**Your goal:** Please return every line in the entries below with the word "such" in it.

**Records to use:**
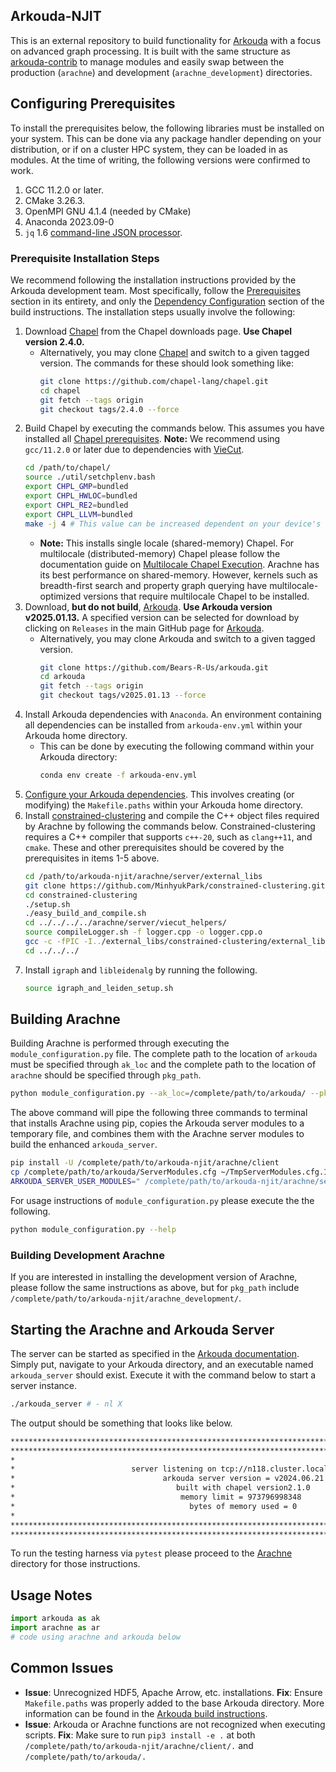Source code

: ## Arkouda-NJIT
This is an external repository to build functionality for [Arkouda](https://github.com/Bears-R-Us/Arkouda) with a focus on advanced graph processing. It is built with the same structure as [arkouda-contrib](https://github.com/Bears-R-Us/arkouda-contrib) to manage modules and easily swap between the production (`arachne`) and development (`arachne_development`) directories.

## Configuring Prerequisites
To install the prerequisites below, the following libraries must be installed on your system. This can be done via any package handler depending on your distribution, or if on a cluster HPC system, they can be loaded in as modules. At the time of writing, the following versions were confirmed to work.
1. GCC 11.2.0 or later.
2. CMake 3.26.3.
3. OpenMPI GNU 4.1.4 (needed by CMake)
4. Anaconda 2023.09-0
5. `jq` 1.6 [command-line JSON processor](https://jqlang.github.io/jq/).

### Prerequisite Installation Steps
We recommend following the installation instructions provided by the Arkouda development team. Most specifically, follow the [Prerequisites](https://github.com/Bears-R-Us/arkouda?tab=readme-ov-file#prerequisites-toc) section in its entirety, and only the [Dependency Configuration](https://github.com/Bears-R-Us/arkouda/blob/master/pydoc/setup/BUILD.md#building-the-server) section of the build instructions. The installation steps usually involve the following:
1. Download [Chapel](https://chapel-lang.org/download.html) from the Chapel downloads page. **Use Chapel version 2.4.0.**
    * Alternatively, you may clone [Chapel](https://github.com/chapel-lang/chapel) and switch to a given tagged version. The commands for these should look something like:
        ```bash
        git clone https://github.com/chapel-lang/chapel.git
        cd chapel
        git fetch --tags origin
        git checkout tags/2.4.0 --force
        ```
2. Build Chapel by executing the commands below. This assumes you have installed all [Chapel prerequisites](https://chapel-lang.org/docs/usingchapel/prereqs.html#chapel-prerequisites). **Note:** We recommend using `gcc/11.2.0` or later due to dependencies with [VieCut](https://github.com/MinhyukPark/VieCut).
    ```bash
    cd /path/to/chapel/
    source ./util/setchplenv.bash
    export CHPL_GMP=bundled
    export CHPL_HWLOC=bundled
    export CHPL_RE2=bundled
    export CHPL_LLVM=bundled
    make -j 4 # This value can be increased dependent on your device's number of processors
    ```
    * **Note:** This installs single locale (shared-memory) Chapel. For multilocale (distributed-memory) Chapel please follow the documentation guide on [Multilocale Chapel Execution](https://chapel-lang.org/docs/usingchapel/multilocale.html#multilocale-chapel-execution). Arachne has its best performance on shared-memory. However, kernels such as breadth-first search and property graph querying have multilocale-optimized versions that require multilocale Chapel to be installed.
3. Download, **but do not build**, [Arkouda](https://github.com/Bears-R-Us/arkouda). **Use Arkouda version v2025.01.13.** A specified version can be selected for download by clicking on `Releases` in the main GitHub page for [Arkouda](https://github.com/Bears-R-Us/arkouda).
    * Alternatively, you may clone Arkouda and switch to a given tagged version.
        ```bash
        git clone https://github.com/Bears-R-Us/arkouda.git
        cd arkouda
        git fetch --tags origin
        git checkout tags/v2025.01.13 --force
        ```
4. Install Arkouda dependencies with `Anaconda`. An environment containing all dependencies can be installed from `arkouda-env.yml` within your Arkouda home directory.
    * This can be done by executing the following command within your Arkouda directory:
        ```bash
        conda env create -f arkouda-env.yml
        ```
5. [Configure your Arkouda dependencies](https://github.com/Bears-R-Us/arkouda/blob/master/pydoc/setup/BUILD.md#dependency-configuration). This involves creating (or modifying) the `Makefile.paths` within your Arkouda home directory.
6. Install [constrained-clustering](https://github.com/MinhyukPark/constrained-clustering) and compile the C++ object files required by Arachne by following the commands below. Constrained-clustering requires a C++ compiler that supports `c++-20`, such as `clang++11`, and `cmake`. These and other prerequisites should be covered by the prerequisites in items 1-5 above.
    ```bash
    cd /path/to/arkouda-njit/arachne/server/external_libs
    git clone https://github.com/MinhyukPark/constrained-clustering.git
    cd constrained-clustering
    ./setup.sh
    ./easy_build_and_compile.sh
    cd ../../../../arachne/server/viecut_helpers/
    source compileLogger.sh -f logger.cpp -o logger.cpp.o
    gcc -c -fPIC -I../external_libs/constrained-clustering/external_libs/VieCut/lib/ -I../external_libs/constrained-clustering/external_libs/VieCut/extlib/tlx/ computeMinCut.cpp -o computeMinCut.o
    cd ../../../
    ```
7. Install `igraph` and `libleidenalg` by running the following.
    ```bash
    source igraph_and_leiden_setup.sh
    ```

## Building Arachne
Building Arachne is performed through executing the `module_configuration.py` file. The complete path to the location of `arkouda` must be specified through `ak_loc` and the complete path to the location of `arachne` should be specified through `pkg_path`.

```bash
python module_configuration.py --ak_loc=/complete/path/to/arkouda/ --pkg_path=/complete/path/to/arkouda-njit/arachne/ | bash
```

The above command will pipe the following three commands to terminal that installs Arachne using pip, copies the Arkouda server modules to a temporary file, and combines them with the Arachne server modules to build the enhanced `arkouda_server`.
```bash
pip install -U /complete/path/to/arkouda-njit/arachne/client
cp /complete/path/to/arkouda/ServerModules.cfg ~/TmpServerModules.cfg.1683320760
ARKOUDA_SERVER_USER_MODULES=" /complete/path/to/arkouda-njit/arachne/server/BuildGraphMsg.chpl  /complete/path/to/arkouda-njit/arachne/server/PropertyGraphMsg.chpl  /complete/path/to/arkouda-njit/arachne/server/GraphInfoMsg.chpl  /complete/path/to/arkouda-njit/arachne/server/BFSMsg.chpl  /complete/path/to/arkouda-njit/arachne/server/TriCtrMsg.chpl  /complete/path/to/arkouda-njit/arachne/server/TriCntMsg.chpl  /complete/path/to/arkouda-njit/arachne/server/TrussMsg.chpl  /complete/path/to/arkouda-njit/arachne/server/CCMsg.chpl" ARKOUDA_CONFIG_FILE=~/TmpServerModules.cfg.1683320760 ARKOUDA_SKIP_CHECK_DEPS=true make -C /Users/alvaradoo/Research/arkouda
```

For usage instructions of `module_configuration.py` please execute the the following.
```bash
python module_configuration.py --help
```

### Building Development Arachne
If you are interested in installing the development version of Arachne, please follow the same instructions as above, but for `pkg_path` include `/complete/path/to/arkouda-njit/arachne_development/`.

## Starting the Arachne and Arkouda Server
The server can be started as specified in the [Arkouda documentation](https://github.com/Bears-R-Us/arkouda#running-arkouda_server-toc). Simply put, navigate to your Arkouda directory, and an executable named `arkouda_server` should exist. Execute it with the command below to start a server instance.
```bash
./arkouda_server # - nl X
```

The output should be something that looks like below.
```bash
********************************************************************************************************
********************************************************************************************************
*                                                                                                      *
*                          server listening on tcp://n118.cluster.local:5555                           *
*                                 arkouda server version = v2024.06.21                                 *
*                                    built with chapel version2.1.0                                    *
*                                     memory limit = 973796998348                                      *
*                                       bytes of memory used = 0                                       *
*                                                                                                      *
********************************************************************************************************
********************************************************************************************************
```

To run the testing harness via `pytest` please proceed to the [Arachne](arachne/) directory for those instructions.

## Usage Notes
```python
import arkouda as ak
import arachne as ar
# code using arachne and arkouda below
```

## Common Issues
* **Issue**: Unrecognized HDF5, Apache Arrow, etc. installations. 
  **Fix**: Ensure `Makefile.paths` was properly added to the base Arkouda directory. More information can be found in the [Arkouda build instructions](https://github.com/Bears-R-Us/arkouda#building-arkouda-toc).
* **Issue**: Arkouda or Arachne functions are not recognized when executing scripts.
  **Fix**: Make sure to run `pip3 install -e .` at both `/complete/path/to/arkouda-njit/arachne/client/.` and `/complete/path/to/arkouda/.`

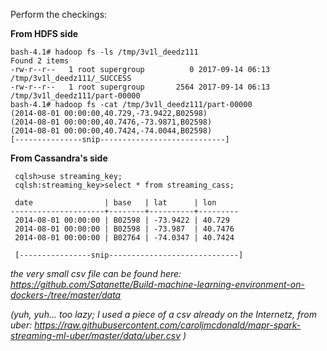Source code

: 
Perform the checkings: 

<b> From HDFS side </b>

```
bash-4.1# hadoop fs -ls /tmp/3v1l_deedz111
Found 2 items
-rw-r--r--   1 root supergroup          0 2017-09-14 06:13 /tmp/3v1l_deedz111/_SUCCESS
-rw-r--r--   1 root supergroup       2564 2017-09-14 06:13 /tmp/3v1l_deedz111/part-00000
bash-4.1# hadoop fs -cat /tmp/3v1l_deedz111/part-00000
(2014-08-01 00:00:00,40.729,-73.9422,B02598)
(2014-08-01 00:00:00,40.7476,-73.9871,B02598)
(2014-08-01 00:00:00,40.7424,-74.0044,B02598)
[---------------snip----------------------------]

```


<b>From Cassandra's side</b>

```
 cqlsh>use streaming_key;
 cqlsh:streaming_key>select * from streaming_cass;

 date                | base   | lat      | lon
---------------------+--------+----------+---------
 2014-08-01 00:00:00 | B02598 | -73.9422 | 40.729
 2014-08-01 00:00:00 | B02598 | -73.987  | 40.7476
 2014-08-01 00:00:00 | B02764 | -74.0347 | 40.7424
 
 [----------------snip-----------------------------]
 ```
 
 
 <i> the very small csv file can be found here: 
 https://github.com/Satanette/Build-machine-learning-environment-on-dockers-/tree/master/data 
 
 (yuh, yuh... too lazy; I used a piece of a csv already on the Internetz, from uber:
 https://raw.githubusercontent.com/caroljmcdonald/mapr-spark-streaming-ml-uber/master/data/uber.csv ) </i>
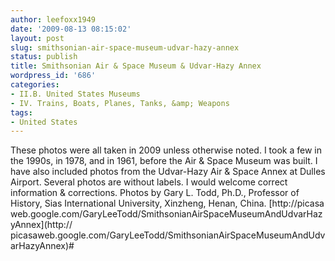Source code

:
 ```yaml
---
author: leefoxx1949
date: '2009-08-13 08:15:02'
layout: post
slug: smithsonian-air-space-museum-udvar-hazy-annex
status: publish
title: Smithsonian Air & Space Museum & Udvar-Hazy Annex
wordpress_id: '686'
categories:
- II.B. United States Museums
- IV. Trains, Boats, Planes, Tanks, &amp; Weapons
tags:
- United States
---
```


These photos were all taken in 2009 unless otherwise noted. I took a few in
the 1990s, in 1978, and in 1961, before the Air & Space Museum was built. I
have also included photos from the Udvar-Hazy Air & Space Annex at Dulles
Airport. Several photos are without labels. I would welcome correct
information & corrections. Photos by Gary L. Todd, Ph.D., Professor of
History, Sias International University, Xinzheng, Henan, China. [http://picasa
web.google.com/GaryLeeTodd/SmithsonianAirSpaceMuseumAndUdvarHazyAnnex](http://
picasaweb.google.com/GaryLeeTodd/SmithsonianAirSpaceMuseumAndUdvarHazyAnnex)#

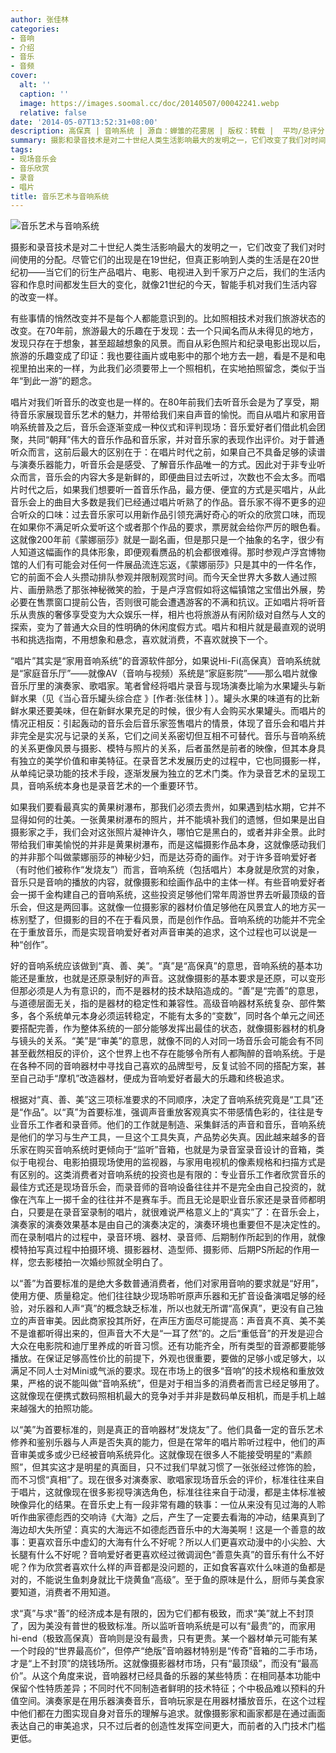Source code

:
 ```yaml
---
author: 张佳林
categories:
- 音响
- 介绍
- 音乐
- 音频
cover:
  alt: ''
  caption: ''
  image: https://images.soomal.cc/doc/20140507/00042241.webp
  relative: false
date: '2014-05-07T13:52:31+08:00'
description: 高保真 | 音响系统 | 源自：蝉雏的花雾居 | 版权：转载 |  平均/总评分：08.89/160
summary: 摄影和录音技术是对二十世纪人类生活影响最大的发明之一，它们改变了我们对时间使用的分配。尽管它们的出现是在19世纪，但真正影响到人类的生活是在20世纪初――当它们的衍生产品唱片、电影、电视进入到千家万户之后，我们的生活内容和作息时间都发生巨大的变化，就像21世纪的今天，智能手机对我们生活内容的改变一样……
tags:
- 现场音乐会
- 音乐欣赏
- 录音
- 唱片
title: 音乐艺术与音响系统
---
```


![音乐艺术与音响系统](https://images.soomal.cc/doc/20140507/00042241.webp)





摄影和录音技术是对二十世纪人类生活影响最大的发明之一，它们改变了我们对时间使用的分配。尽管它们的出现是在19世纪，但真正影响到人类的生活是在20世纪初――当它们的衍生产品唱片、电影、电视进入到千家万户之后，我们的生活内容和作息时间都发生巨大的变化，就像21世纪的今天，智能手机对我们生活内容的改变一样。

有些事情的悄然改变并不是每个人都能意识到的。比如照相技术对我们旅游状态的改变。在70年前，旅游最大的乐趣在于发现：去一个只闻名而从未得见的地方，发现只存在于想象，甚至超越想象的风景。而自从彩色照片和纪录电影出现以后，旅游的乐趣变成了印证：我也要往画片或电影中的那个地方去一趟，看是不是和电视里拍出来的一样，为此我们必须要带上一个照相机，在实地拍照留念，类似于当年“到此一游”的题念。

唱片对我们听音乐的改变也是一样的。在80年前我们去听音乐会是为了享受，期待音乐家展现音乐艺术的魅力，并带给我们来自声音的愉悦。而自从唱片和家用音响系统普及之后，音乐会逐渐变成一种仪式和评判现场：音乐爱好者们借此机会团聚，共同“朝拜”伟大的音乐作品和音乐家，并对音乐家的表现作出评价。对于普通听众而言，这前后最大的区别在于：在唱片时代之前，如果自己不具备足够的读谱与演奏乐器能力，听音乐会是感受、了解音乐作品唯一的方式。因此对于非专业听众而言，音乐会的内容大多是新鲜的，即便曲目过去听过，次数也不会太多。而唱片时代之后，如果我们想要听一首音乐作品，最方便、便宜的方式是买唱片，从此音乐会上的曲目大多数是我们已经通过唱片听熟了的作品。音乐家不得不更多的迎合听众的口味：过去音乐家可以用新作品引领充满好奇心的听众的欣赏口味，而现在如果你不满足听众爱听这个或者那个作品的要求，票房就会给你严厉的眼色看。这就像200年前《蒙娜丽莎》就是一副名画，但是那只是一个抽象的名字，很少有人知道这幅画作的具体形象，即便观看赝品的机会都很难得。那时参观卢浮宫博物馆的人们有可能会对任何一件展品流连忘返，《蒙娜丽莎》只是其中的一件名作，它的前面不会人头攒动排队参观并限制观赏时间。而今天全世界大多数人通过照片、画册熟悉了那张神秘微笑的脸，于是卢浮宫假如将这幅镇馆之宝借出外展，势必要在售票窗口提前公告，否则很可能会遭遇游客的不满和抗议。正如唱片将听音乐从贵族的奢侈享受变为大众娱乐一样，相片也将旅游从有闲阶级对自然与人文的探索，变为了普通大众目的性明确的休闲度假方式。唱片和相片就是最直观的说明书和挑选指南，不用想象和悬念，喜欢就消费，不喜欢就换下一个。

“唱片”其实是“家用音响系统”的音源软件部分，如果说Hi-Fi(高保真）音响系统就是“家庭音乐厅”――就像AV（音响与视频）系统是“家庭影院”――那么唱片就像音乐厅里的演奏家、歌唱家。笔者曾经将唱片录音与现场演奏比喻为水果罐头与新鲜水果（见《当心音乐罐头综合症 》[作者:张佳林 ]
）。罐头水果的味道有的比新鲜水果还要美味，但在新鲜水果充足的时候，很少有人会购买水果罐头。而唱片的情况正相反：引起轰动的音乐会后音乐家签售唱片的情景，体现了音乐会和唱片并非完全是实况与记录的关系，它们之间关系密切但互相不可替代。音乐与音响系统的关系更像风景与摄影、模特与照片的关系，后者虽然是前者的映像，但其本身具有独立的美学价值和审美特征。在录音艺术发展历史的过程中，它也同摄影一样，从单纯记录功能的技术手段，逐渐发展为独立的艺术门类。作为录音艺术的呈现工具，音响系统本身也是录音艺术的一个重要环节。

如果我们要看最真实的黄果树瀑布，那我们必须去贵州，如果遇到枯水期，它并不显得如何的壮美。一张黄果树瀑布的照片，并不能填补我们的遗憾，但如果是出自摄影家之手，我们会对这张照片凝神许久，哪怕它是黑白的，或者并非全景。此时带给我们审美愉悦的并非是黄果树瀑布，而是这幅摄影作品本身，这就像感动我们的并非那个叫做蒙娜丽莎的神秘少妇，而是达芬奇的画作。对于许多音响爱好者（有时他们被称作“发烧友”）而言，音响系统（包括唱片）本身就是欣赏的对象，音乐只是音响的播放的内容，就像摄影和绘画作品中的主体一样。有些音响爱好者会一掷千金构建自己的音响系统，这些投资足够他们常年周游世界去听最顶级的音乐会，但这是两回事。这就像一位摄影家的器材价值足够他在风景宜人的地方买一栋别墅了，但摄影的目的不在于看风景，而是创作作品。音响系统的功能并不完全在于重放音乐，而是实现音响爱好者对声音审美的追求，这个过程也可以说是一种“创作”。

好的音响系统应该做到“真、善、美”。“真”是“高保真”的意思，音响系统的基本功能还是重放，也就是还原录制好的声音。这就像摄影的基本要求是还原，可以变形但那必须是人为有意识的，而不是器材的技术缺陷造成的。“善”是“完善”的意思，与道德层面无关，指的是器材的稳定性和兼容性。高级音响器材系统复杂、部件繁多，各个系统单元本身必须运转稳定，不能有太多的“变数”，同时各个单元之间还要搭配完善，作为整体系统的一部分能够发挥出最佳的状态，就像摄影器材的机身与镜头的关系。“美”是“审美”的意思，就像不同的人对同一场音乐会可能会有不同甚至截然相反的评价，这个世界上也不存在能够令所有人都陶醉的音响系统。于是在各种不同的音响器材中寻找自己喜欢的品牌型号，反复试验不同的搭配方案，甚至自己动手“摩机”改造器材，便成为音响爱好者最大的乐趣和终极追求。

根据对“真、善、美”这三项标准要求的不同顺序，决定了音响系统究竟是“工具”还是“作品”。以“真”为首要标准，强调声音重放客观真实不带感情色彩的，往往是专业音乐工作者和录音师。他们的工作就是制造、采集鲜活的声音和音乐，音响系统是他们的学习与生产工具，一旦这个工具失真，产品势必失真。因此越来越多的音乐家在购买音响系统时更倾向于“监听”音箱，也就是为录音室录音设计的音箱，类似于电视台、电影拍摄现场使用的监视器，与家用电视机的像素规格和扫描方式是有区别的。这类消费者对音响系统的投资也是有限的：专业音乐工作者欣赏音乐的最佳方式还是现场音乐会，而录音师的音响设备往往并不是完全由自己投资的，就像在汽车上一掷千金的往往并不是赛车手。而且无论是职业音乐家还是录音师都明白，只要是在录音室录制的唱片，就很难说严格意义上的“真实”了：在音乐会上，演奏家的演奏效果基本是由自己的演奏决定的，演奏环境也重要但不是决定性的。而在录制唱片的过程中，录音环境、器材、录音师、后期制作所起到的作用，就像模特拍写真过程中拍摄环境、摄影器材、造型师、摄影师、后期PS所起的作用一样，您去影楼拍一次婚纱照就全明白了。

以“善”为首要标准的是绝大多数普通消费者，他们对家用音响的要求就是“好用”，使用方便、质量稳定。他们往往缺少现场聆听原声乐器和无扩音设备演唱足够的经验，对乐器和人声“真”的概念缺乏标准，所以也就无所谓“高保真”，更没有自己独立的声音审美。因此商家投其所好，在声压方面尽可能提高：声音真不真、美不美不是谁都听得出来的，但声音大不大是“一耳了然”的。之后“重低音”的开发是迎合大众在电影院和迪厅里养成的听音习惯。还有功能齐全，所有类型的音源都要能够播放。在保证足够高性价比的前提下，外观也很重要，要做的足够小或足够大，以满足不同人士对Mini或气派的要求。现在市场上的很多“音响”的技术规格和重放效果，严格的说不能叫做“音响系统”，但是对于相当多的消费者而言已经足够用了。这就像现在便携式数码照相机最大的竞争对手并非是数码单反相机，而是手机上越来越强大的拍照功能。

以“美”为首要标准的，则是真正的音响器材“发烧友”了。他们具备一定的音乐艺术修养和鉴别乐器与人声是否失真的能力，但是在常年的唱片聆听过程中，他们的声音审美或多或少已经被音响系统异化。这就像现在很多人不能接受明星的“素颜照”，但其实这才是明星的真面目，只不过我们早就习惯了一张张经过修饰的脸，而不习惯“真相”了。现在很多对演奏家、歌唱家现场音乐会的评价，标准往往来自于唱片，这就像现在很多影视导演选角色，标准往往来自于动漫，都是主体标准被映像异化的结果。在音乐史上有一段非常有趣的轶事：一位从来没有见过海的人聆听作曲家德彪西的交响诗《大海》之后，产生了一定要去看海的冲动，结果真到了海边却大失所望：真实的大海远不如德彪西音乐中的大海美啊！这是一个善意的故事：更喜欢音乐中虚幻的大海有什么不好呢？所以人们更喜欢动漫中的小尖脸、大长腿有什么不好呢？音响爱好者更喜欢经过微调润色“善意失真”的音乐有什么不好呢？作为欣赏者喜欢什么样的声音都是没问题的，正如食客喜欢什么味道的鱼都是对的，不能说生鱼刺身就比干烧黄鱼“高级”。至于鱼的原味是什么，厨师与美食家要知道，消费者不用知道。

求“真”与求“善”的经济成本是有限的，因为它们都有极致，而求“美”就上不封顶了，因为美没有普世的极致标准。所以监听音响系统是可以有“最贵”的，而家用hi-end（极致高保真）音响则是没有最贵，只有更贵。某一个器材单元可能有某一个时段的“世界最高价”，但停产“绝版”音响器材特别是“传奇”音箱的二手市场，才是“上不封顶”的烧钱场所。这就像摄影器材市场，只有“最顶级”，而没有“最高价”。从这个角度来说，音响器材已经具备的乐器的某些特质：在相同基本功能中保留个性特质差异；不同时代不同制造者鲜明的技术特征；个中极品难以预料的升值空间。演奏家是在用乐器演奏音乐，音响玩家是在用器材播放音乐，在这个过程中他们都在力图实现自身对音乐的理解与追求。就像摄影家和画家都是在通过画面表达自己的审美追求，只不过后者的创造性发挥空间更大，而前者的入门技术门槛更低。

**The answer:**
    * **Note:** This installs single locale (shared-memory) Chapel. For multilocale (distributed-memory) Chapel please follow the documentation guide on [Multilocale Chapel Execution](https://chapel-lang.org/docs/usingchapel/multilocale.html#multilocale-chapel-execution). Arachne has its best performance on shared-memory. However, kernels such as breadth-first search and property graph querying have multilocale-optimized versions that require multilocale Chapel to be installed.
6. Install [constrained-clustering](https://github.com/MinhyukPark/constrained-clustering) and compile the C++ object files required by Arachne by following the commands below. Constrained-clustering requires a C++ compiler that supports `c++-20`, such as `clang++11`, and `cmake`. These and other prerequisites should be covered by the prerequisites in items 1-5 above.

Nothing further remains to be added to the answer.